Il 20 Giugno viviamo una tappa fondamentale della rivolta di Teheran, i manifestanti, organizzatisi grazie a facebook e a un incessante passaparola si riversano nuovamente in strada, sono diretti a Enquelab, luogo storico dove è cominciata la rivoluzione del '79, i manifestanti sono come sempre disarmati ma determinati a raggiungere la piazza per il suo grande significato simbolico. Chi, come il governo di Teheran, si è sfamato da sempre di simbologia intuisce la forza e il pericolo che dal simbolo scaturiscono, la risposta è netta e decisa, il risultato è una carneficina.
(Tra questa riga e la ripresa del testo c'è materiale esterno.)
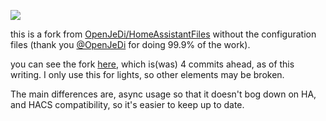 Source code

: ![](https://github.com/avlemos/dobiss/actions/workflows/validate.yaml/badge.svg)

this is a fork from [OpenJeDi/HomeAssistantFiles](https://github.com/OpenJeDi/HomeAssistantFiles) without the configuration files (thank you [@OpenJeDi](https://github.com/OpenJeDi) for doing 99.9% of the work).

you can see the fork [here](https://github.com/avlemos/HomeAssistantFiles), which is(was) 4 commits ahead, as of this writing. I only use this for lights, so other elements may be broken.

The main differences are, async usage so that it doesn't bog down on HA, and HACS compatibility, so it's easier to keep up to date.
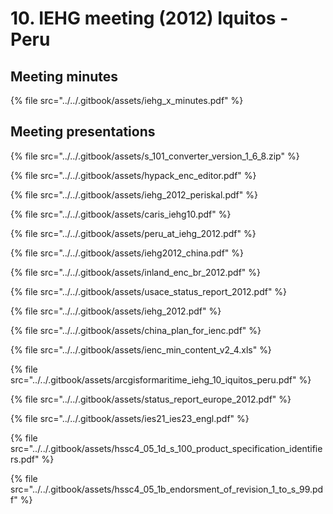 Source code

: # 10. IEHG meeting \(2012\) Iquitos - Peru

## Meeting minutes

{% file src="../../.gitbook/assets/iehg\_x\_minutes.pdf" %}

## Meeting presentations

{% file src="../../.gitbook/assets/s\_101\_converter\_version\_1\_6\_8.zip" %}

{% file src="../../.gitbook/assets/hypack\_enc\_editor.pdf" %}

{% file src="../../.gitbook/assets/iehg\_2012\_periskal.pdf" %}

{% file src="../../.gitbook/assets/caris\_iehg10.pdf" %}

{% file src="../../.gitbook/assets/peru\_at\_iehg\_2012.pdf" %}

{% file src="../../.gitbook/assets/iehg2012\_china.pdf" %}

{% file src="../../.gitbook/assets/inland\_enc\_br\_2012.pdf" %}

{% file src="../../.gitbook/assets/usace\_status\_report\_2012.pdf" %}

{% file src="../../.gitbook/assets/iehg\_2012.pdf" %}

{% file src="../../.gitbook/assets/china\_plan\_for\_ienc.pdf" %}

{% file src="../../.gitbook/assets/ienc\_min\_content\_v2\_4.xls" %}

{% file src="../../.gitbook/assets/arcgisformaritime\_iehg\_10\_iquitos\_peru.pdf" %}

{% file src="../../.gitbook/assets/status\_report\_europe\_2012.pdf" %}

{% file src="../../.gitbook/assets/ies21\_ies23\_engl.pdf" %}

{% file src="../../.gitbook/assets/hssc4\_05\_1d\_s\_100\_product\_specification\_identifiers.pdf" %}

{% file src="../../.gitbook/assets/hssc4\_05\_1b\_endorsment\_of\_revision\_1\_to\_s\_99.pdf" %}



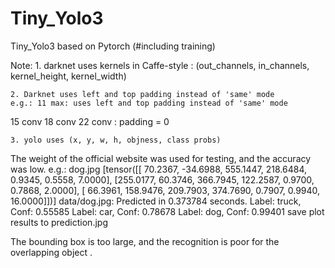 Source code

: # Tiny_Yolo3
Tiny_Yolo3 based on Pytorch (#including training)

Note:
	1. darknet uses kernels in Caffe-style : (out_channels, in_channels, kernel_height, kernel_width)
	
	2. Darknet uses left and top padding instead of 'same' mode
	e.g.: 11 max: uses left and top padding instead of 'same' mode
  15 conv 18 conv 22 conv : padding = 0

	3. yolo uses (x, y, w, h, objness, class probs)
  
  

The weight of the official website was used for testing, and the accuracy was low.
e.g.: dog.jpg
[tensor([[ 70.2367, -34.6988, 555.1447, 218.6484,   0.9345,   0.5558,   7.0000],
        [255.0177,  60.3746, 366.7945, 122.2587,   0.9700,   0.7868,   2.0000],
        [ 66.3961, 158.9476, 209.7903, 374.7690,   0.7907,   0.9940,  16.0000]])]
data/dog.jpg: Predicted in 0.373784 seconds.
	 Label: truck, Conf: 0.55585
	 Label: car, Conf: 0.78678
	 Label: dog, Conf: 0.99401
save plot results to prediction.jpg

The bounding box is too large, and the recognition is poor for the overlapping object .
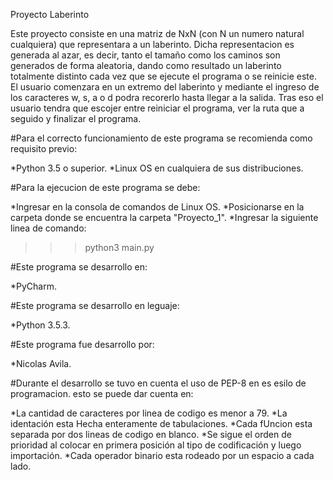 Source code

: 
Proyecto Laberinto

Este proyecto consiste en una matriz de NxN (con N un numero natural cualquiera) que representara a un laberinto. Dicha representacion es generada al azar, es decir, tanto el tamaño como los caminos son generados de forma aleatoria, dando como resultado un laberinto totalmente distinto cada vez que se ejecute el programa o se reinicie este.
El usuario comenzara en un extremo del laberinto y mediante el ingreso de los caracteres w, s, a o d podra recorerlo hasta llegar a la salida. Tras eso el usuario tendra que escojer entre reiniciar el programa, ver la ruta que a seguido y finalizar el programa.

#Para el correcto funcionamiento de este programa se recomienda como requisito previo:

*Python 3.5 o superior.
*Linux OS en cualquiera de sus distribuciones.

#Para la ejecucion de este programa se debe:

*Ingresar en la consola de comandos de Linux OS.
*Posicionarse en la carpeta donde se encuentra la carpeta "Proyecto_1".
*Ingresar la siguiente linea de comando:
 >>>python3 main.py

#Este programa se desarrollo en:

*PyCharm.

#Este programa se desarrollo en leguaje:

*Python 3.5.3.

#Este programa fue desarrollo por:

*Nicolas Avila.

#Durante el desarrollo se tuvo en cuenta el uso de PEP-8 en es esilo de programacion. esto se puede dar cuenta en:

*La cantidad de caracteres por linea de codigo es menor a 79.
*La identación esta Hecha enteramente de tabulaciones.
*Cada fUncion esta separada por dos lineas de codigo en blanco.
*Se sigue el orden de prioridad al colocar en primera posición al tipo de codificación y luego importación.
*Cada operador binario esta rodeado por un espacio a cada lado.
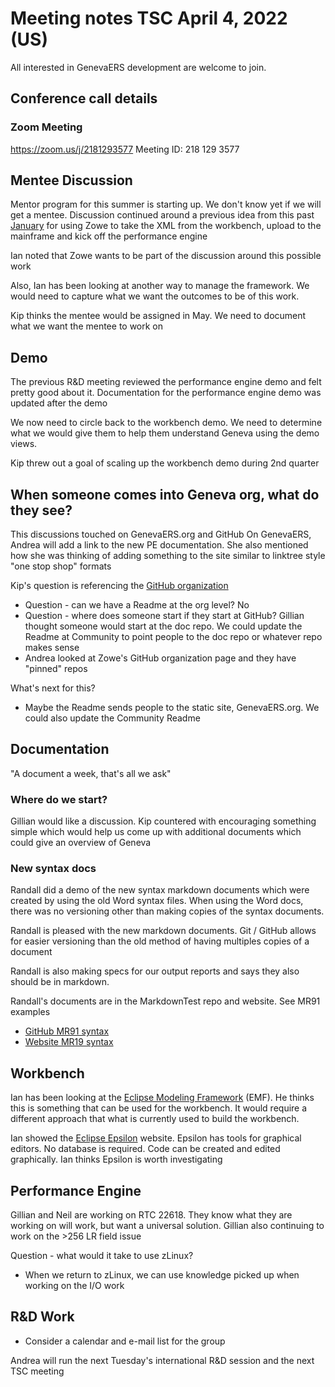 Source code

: 
# Meeting notes TSC April 4, 2022 (US)

All interested in GenevaERS development are welcome to join.

## Conference call details

### Zoom Meeting

https://zoom.us/j/2181293577 Meeting ID: 218 129 3577  

## Mentee Discussion 
Mentor program for this summer is starting up. We don't know yet if we will get a mentee. Discussion continued around a previous idea from this past [January](https://github.com/StateFarmIns/community/blob/master/tsc/meetings/2022/2022Jan11_GenveaERS-TSC_MeetingMinutes.md) for using Zowe to take the XML from the workbench, upload to the mainframe and kick off the performance engine

Ian noted that Zowe wants to be part of the discussion around this possible work

Also, Ian has been looking at another way to manage the framework. We would need to capture what we want the outcomes to be of this work.

Kip thinks the mentee would be assigned in May. We need to document what we want the mentee to work on

## Demo
The previous R&D meeting reviewed the performance engine demo and felt pretty good about it. Documentation for the performance engine demo was updated after the demo

We now need to circle back to the workbench demo. We need to determine what we would give them to help them understand Geneva using the demo views.

Kip threw out a goal of scaling up the workbench demo during 2nd quarter

## When someone comes into Geneva org, what do they see?
This discussions touched on GenevaERS.org and GitHub
On GenevaERS, Andrea will add a link to the new PE documentation. She also mentioned how she was thinking of adding something to the site similar to linktree style "one stop shop" formats

Kip's question is referencing the [GitHub organization](https://github.com/genevaers)
- Question - can we have a Readme at the org level? No
- Question - where does someone start if they start at GitHub? Gillian thought someone would start at the doc repo. We could update the Readme at Community to point people to the doc repo or whatever repo makes sense
- Andrea looked at Zowe's GitHub organization page and they have "pinned" repos 

What's next for this?
- Maybe the Readme sends people to the static site, GenevaERS.org. We could also update the Community Readme

## Documentation
"A document a week, that's all we ask" 

### Where do we start?
Gillian would like a discussion. Kip countered with encouraging something simple which would help us come up with additional documents which could give an overview of Geneva

### New syntax docs
Randall did a demo of the new syntax markdown documents which were created by using the old Word syntax files. When using the Word docs, there was no versioning other than making copies of the syntax documents.

Randall is pleased with the new markdown documents. Git / GitHub allows for easier versioning than the old method of having multiples copies of a document

Randall is also making specs for our output reports and says they also should be in markdown.

Randall's documents are in the MarkdownTest repo and website.
See MR91 examples
- [GitHub MR91 syntax](https://github.com/genevaers/MarkdownTest/blob/main/docs/GVBMR91_Parameter_File_Syntax.md)
- [Website MR19 syntax](https://genevaers.github.io/MarkdownTest/GVBMR91_Parameter_File_Syntax.html)

## Workbench
Ian has been looking at the [Eclipse Modeling Framework](https://www.eclipse.org/modeling/emf/) (EMF). He thinks this is something that can be used for the workbench. It would require a different approach that what is currently used to build the workbench.

Ian showed the [Eclipse Epsilon](https://www.eclipse.org/epsilon/) website. Epsilon has tools for graphical editors. No database is required. Code can be created and edited graphically. Ian thinks Epsilon is worth investigating

## Performance Engine
Gillian and Neil are working on RTC 22618. They know what they are working on will work, but want a universal solution. Gillian also continuing to work on the >256 LR field issue

Question - what would it take to use zLinux?
- When we return to zLinux, we can use knowledge picked up when working on the I/O work

## R&D Work
- Consider a calendar and e-mail list for the group

Andrea will run the next Tuesday's international R&D session and the next TSC meeting
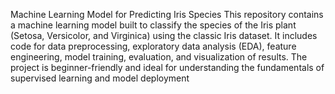  Machine Learning Model for Predicting Iris Species
This repository contains a machine learning model built to classify the species of the Iris plant (Setosa, Versicolor, and Virginica) using the classic Iris dataset. It includes code for data preprocessing, exploratory data analysis (EDA), feature engineering, model training, evaluation, and visualization of results. The project is beginner-friendly and ideal for understanding the fundamentals of supervised learning and model deployment
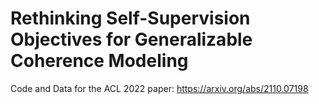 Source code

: # Rethinking Self-Supervision Objectives for Generalizable Coherence Modeling
Code and Data for the ACL 2022 paper: https://arxiv.org/abs/2110.07198
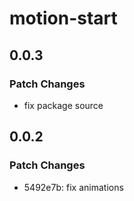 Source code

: # motion-start

## 0.0.3

### Patch Changes

- fix package source

## 0.0.2

### Patch Changes

- 5492e7b: fix animations

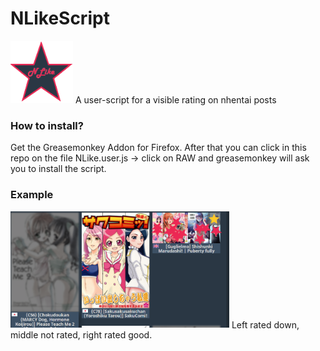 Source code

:# NLikeScript
<img src="https://github.com/LastDude/NLikeScript/raw/master/pictures/logoNlike.png" width="100px" height="100px" style="position:relative;display:inline;">
A user-script for a visible rating on nhentai posts

### How to install?
Get the Greasemonkey Addon for Firefox. After that you can click in this repo on the file NLike.user.js -> click on RAW and greasemonkey will ask you to install the script.

### Example
<img src="https://github.com/LastDude/NLikeScript/raw/master/pictures/like_script2.PNG" width="350">
Left rated down, middle not rated, right rated good.

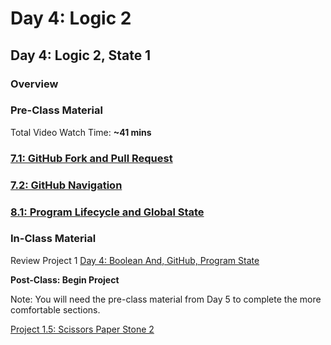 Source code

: # Day 4: Logic 2

## Day 4: Logic 2, State 1

### Overview

### Pre-Class Material

Total Video Watch Time: **~41 mins**

### [7.1: GitHub Fork and Pull Request](../../7-github/7.1-github-fork-and-pull-request.md)

### [7.2: GitHub Navigation](../../7-github/7.2-github-repo-browsing.md)

### [8.1: Program Lifecycle and Global State](../../8-managing-state-and-input-validation/8.1-program-lifecycle-and-state.md)

### In-Class Material

Review Project 1 [Day 4: Boolean And, GitHub, Program State](../../class-exercises/day-4-boolean-and-program-state.md)

**Post-Class: Begin Project**

Note: You will need the pre-class material from Day 5 to complete the more comfortable sections.

[Project 1.5: Scissors Paper Stone 2](../../projects/project-1-scissors-paper-stone/project-1-scissors-paper-stone-part-2.md)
Ancora una volta apprendiamo che le cifre ufficialmente dichiarate (19 morti ndr) sono una valutazione ottimistica e poco veritiera. Parliamo con un'infermiera di pronto soccorso impiegata in un grande ospedale nei pressi di Enquelab, le cifre che ci fornisce sono scioccanti, a maggior ragione pensando che si tratta di un solo presidio ospedaliero: 36 cadaveri e 140 feriti di cui 80 in prognosi riservata. La notte del 20 è la più dura dal giorno delle elezioni e anche la più lunga, gli scontri si protraggono fino alle 07.00 del mattino ma paradossalmente lo strenuo tentativo di difendere un simbolo ne fornisce uno nuovo di una potenza sconcertante, gli occhi di Neda, i suoi ultimi atroci istanti di vita, un'immagine che fa il giro del mondo e dà un'idea degli orrori che si consumano nelle strade della capitale.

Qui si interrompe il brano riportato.